▸ **Directions for this task**
Provide again, from the entries below, every line from the one containing "## What actually worked" through the one containing "So we let them", exactly as written, and no other line.

[Source texts of formatted documents]
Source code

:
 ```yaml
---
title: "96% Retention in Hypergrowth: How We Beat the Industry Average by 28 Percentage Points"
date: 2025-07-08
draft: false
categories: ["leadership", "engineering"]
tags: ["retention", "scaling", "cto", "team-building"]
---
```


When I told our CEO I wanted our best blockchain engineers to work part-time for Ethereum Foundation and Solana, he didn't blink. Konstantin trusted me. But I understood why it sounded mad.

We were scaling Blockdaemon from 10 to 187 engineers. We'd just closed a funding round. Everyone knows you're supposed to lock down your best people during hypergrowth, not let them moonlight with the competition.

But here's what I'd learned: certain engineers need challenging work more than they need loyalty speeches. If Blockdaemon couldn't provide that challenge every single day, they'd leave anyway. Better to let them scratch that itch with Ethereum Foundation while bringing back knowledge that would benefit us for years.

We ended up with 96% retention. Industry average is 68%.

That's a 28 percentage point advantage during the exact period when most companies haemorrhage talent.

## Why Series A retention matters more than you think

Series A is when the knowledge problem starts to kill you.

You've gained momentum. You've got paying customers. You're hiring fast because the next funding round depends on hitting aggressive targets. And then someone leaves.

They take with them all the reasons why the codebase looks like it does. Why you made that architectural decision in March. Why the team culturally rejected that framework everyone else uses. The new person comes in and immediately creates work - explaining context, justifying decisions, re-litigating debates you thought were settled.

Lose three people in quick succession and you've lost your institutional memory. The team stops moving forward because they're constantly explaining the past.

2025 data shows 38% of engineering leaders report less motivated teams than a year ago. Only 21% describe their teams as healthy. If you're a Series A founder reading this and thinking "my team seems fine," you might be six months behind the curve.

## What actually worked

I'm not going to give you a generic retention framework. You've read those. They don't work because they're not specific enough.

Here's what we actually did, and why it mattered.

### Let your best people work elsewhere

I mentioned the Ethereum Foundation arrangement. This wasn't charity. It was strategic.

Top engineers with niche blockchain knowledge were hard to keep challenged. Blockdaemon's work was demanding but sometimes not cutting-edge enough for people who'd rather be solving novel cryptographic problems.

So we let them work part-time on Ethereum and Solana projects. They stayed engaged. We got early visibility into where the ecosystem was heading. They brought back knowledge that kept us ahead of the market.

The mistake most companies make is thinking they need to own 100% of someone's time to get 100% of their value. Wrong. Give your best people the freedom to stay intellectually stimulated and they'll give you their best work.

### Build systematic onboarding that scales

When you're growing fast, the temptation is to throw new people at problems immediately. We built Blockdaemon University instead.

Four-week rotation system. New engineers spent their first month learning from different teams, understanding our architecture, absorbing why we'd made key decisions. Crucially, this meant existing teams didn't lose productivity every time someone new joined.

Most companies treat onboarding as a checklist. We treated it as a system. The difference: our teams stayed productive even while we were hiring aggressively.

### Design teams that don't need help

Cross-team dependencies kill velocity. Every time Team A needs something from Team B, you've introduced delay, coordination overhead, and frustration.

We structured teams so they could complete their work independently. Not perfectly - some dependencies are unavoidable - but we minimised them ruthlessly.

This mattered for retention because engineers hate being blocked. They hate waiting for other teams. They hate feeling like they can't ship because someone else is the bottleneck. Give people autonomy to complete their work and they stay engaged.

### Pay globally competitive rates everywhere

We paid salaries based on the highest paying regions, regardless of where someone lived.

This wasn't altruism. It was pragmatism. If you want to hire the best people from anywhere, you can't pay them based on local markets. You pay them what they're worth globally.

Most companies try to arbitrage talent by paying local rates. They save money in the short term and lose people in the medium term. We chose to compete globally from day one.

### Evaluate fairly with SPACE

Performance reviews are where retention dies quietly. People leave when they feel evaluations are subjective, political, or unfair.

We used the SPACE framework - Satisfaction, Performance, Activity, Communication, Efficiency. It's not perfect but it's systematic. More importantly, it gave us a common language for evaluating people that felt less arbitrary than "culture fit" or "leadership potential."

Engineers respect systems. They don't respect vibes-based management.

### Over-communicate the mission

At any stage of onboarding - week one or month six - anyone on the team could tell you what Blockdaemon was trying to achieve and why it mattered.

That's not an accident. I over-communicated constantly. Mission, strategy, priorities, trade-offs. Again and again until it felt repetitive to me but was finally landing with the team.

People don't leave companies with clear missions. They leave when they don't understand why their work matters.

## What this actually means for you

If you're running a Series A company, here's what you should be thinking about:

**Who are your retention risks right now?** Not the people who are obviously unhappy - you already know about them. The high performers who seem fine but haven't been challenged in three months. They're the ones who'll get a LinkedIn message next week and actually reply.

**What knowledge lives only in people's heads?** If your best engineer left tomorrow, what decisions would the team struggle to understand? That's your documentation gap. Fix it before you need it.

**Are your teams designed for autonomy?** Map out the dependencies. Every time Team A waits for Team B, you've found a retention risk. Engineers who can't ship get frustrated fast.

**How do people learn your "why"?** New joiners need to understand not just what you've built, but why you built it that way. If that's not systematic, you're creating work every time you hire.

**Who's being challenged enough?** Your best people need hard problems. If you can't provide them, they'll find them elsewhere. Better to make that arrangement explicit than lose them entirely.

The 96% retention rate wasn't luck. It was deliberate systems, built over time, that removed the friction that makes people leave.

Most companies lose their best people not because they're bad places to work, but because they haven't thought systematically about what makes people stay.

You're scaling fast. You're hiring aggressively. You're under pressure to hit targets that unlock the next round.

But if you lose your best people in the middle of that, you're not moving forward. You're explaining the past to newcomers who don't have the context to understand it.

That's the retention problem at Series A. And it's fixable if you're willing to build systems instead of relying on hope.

▸ **Answer to the problem**
## What actually worked

I'm not going to give you a generic retention framework. You've read those. They don't work because they're not specific enough.

Here's what we actually did, and why it mattered.

### Let your best people work elsewhere

I mentioned the Ethereum Foundation arrangement. This wasn't charity. It was strategic.

Top engineers with niche blockchain knowledge were hard to keep challenged. Blockdaemon's work was demanding but sometimes not cutting-edge enough for people who'd rather be solving novel cryptographic problems.

So we let them work part-time on Ethereum and Solana projects. They stayed engaged. We got early visibility into where the ecosystem was heading. They brought back knowledge that kept us ahead of the market.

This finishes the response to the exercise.